The former TT football team defender and Sports Minister also highlighted an array of shady deals conducted by Wallace’s team during their four-month tenure (December 2019 – March 2020).
National men’s coach Terry Fenwick was originally approved, by the board, to be paid US$17,500 over a two-year period with perks. However, it was revealed that the Englishman had officially signed for US$20,000 with the option to increase the duration of contract dependant on his successes at the CONCACAF Gold Cup.
Wallace was also one of two signatories to a $25 million sports apparel contract, without board approval, which required the embattled football association to purchase £125,000 in uniforms and other replicas if the country's national teams were to be outfitted after the first year.
Additionally, TTFA general secretary Ramesh Ramdhan was given a two-year contract, although it was agreed by the board, that he only could have gotten a one-year term.
Sancho continued, “They’ve made countless poor decisions.
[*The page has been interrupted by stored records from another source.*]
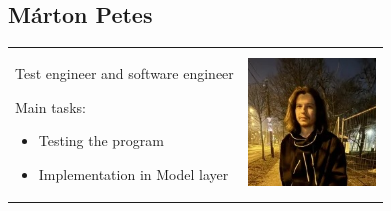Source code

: \documentclass{article}
\begin{document}
\subsection{Márton Petes}
    \begin{tabular}{@{}p{}@{} p{}@{}}
    Test engineer and software engineer
    
    Main tasks:
    \begin{itemize}
        \item Testing the program
        \item Implementation in Model layer
    \end{itemize}
    &
    \includegraphics[width=\linewidth]{img/Marton_Petes.png}
    \end{tabular}
\end{document}
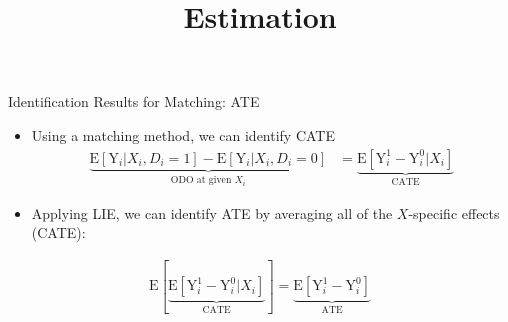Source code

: \documentclass[hyperref={pdfpagelabels=false}]{beamer}
\begin{document}
\begin{frame}{Identification Results for Matching: ATE}
	\begin{itemize}
		
		\item Using a matching method, we can identify CATE
		\vspace{0.2cm}
		\begin{equation*}
			\begin{aligned}
				\underbrace{\mathrm{E}[\mathrm{Y}_{i}|X_{i},D_{i}=1] - \mathrm{E}[\mathrm{Y}_{i}|X_{i},D_{i}=0]}_{\text{ODO at given $X_{i}$}}  &= \underbrace{\mathrm{E}[\mathrm{Y}^{1}_{i}-\mathrm{Y}^{0}_{i}|X_{i}]}_{\text{CATE}} 
			\end{aligned}
		\end{equation*}	
		
		
		\item Applying LIE, we can identify ATE by averaging all of the $X$-specific effects (CATE):
		\vspace{0.2cm}
		
	\end{itemize}
	\begin{equation*}
		\begin{aligned}
			\mathrm{E}[\underbrace{\mathrm{E}[\mathrm{Y}^{1}_{i}-\mathrm{Y}^{0}_{i}|X_{i}]}_{\text{CATE}}] 
			=\underbrace{\mathrm{E}[\mathrm{Y}^{1}_{i}-\mathrm{Y}^{0}_{i}]}_{\text{ATE}}
			
		\end{aligned}
	\end{equation*}	
	
\end{frame}






\title[]  
{Estimation}


\author 
{}

\institute{}






\date
{}


\begin{frame}{}
\titlepage
\end{frame}
\end{document}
They’ve told the membership that FIFA can’t suspend us. We’ve had instances where they’ve lied to us about contracts and situations where they lied to the membership about who was going to court. They told members it was United TTFA but lo and behold, it was the TTFA.
“Now we face a situation where we may not be able to play international football for quite some time. The sad thing about it is that the persons this will impact the most are the players and not the people who have made these decisions. TT football is being put in a position where we could be further sanctioned and possibly expelled
“We certainly have dug a big hole for ourselves. I think many of the members’ plight was the ability to have a say, and that was never afforded to them. It is ironic that a group of men are talking about rights and justice and never allowed the membership to have a say on whether or not they should have go to court,” he concluded.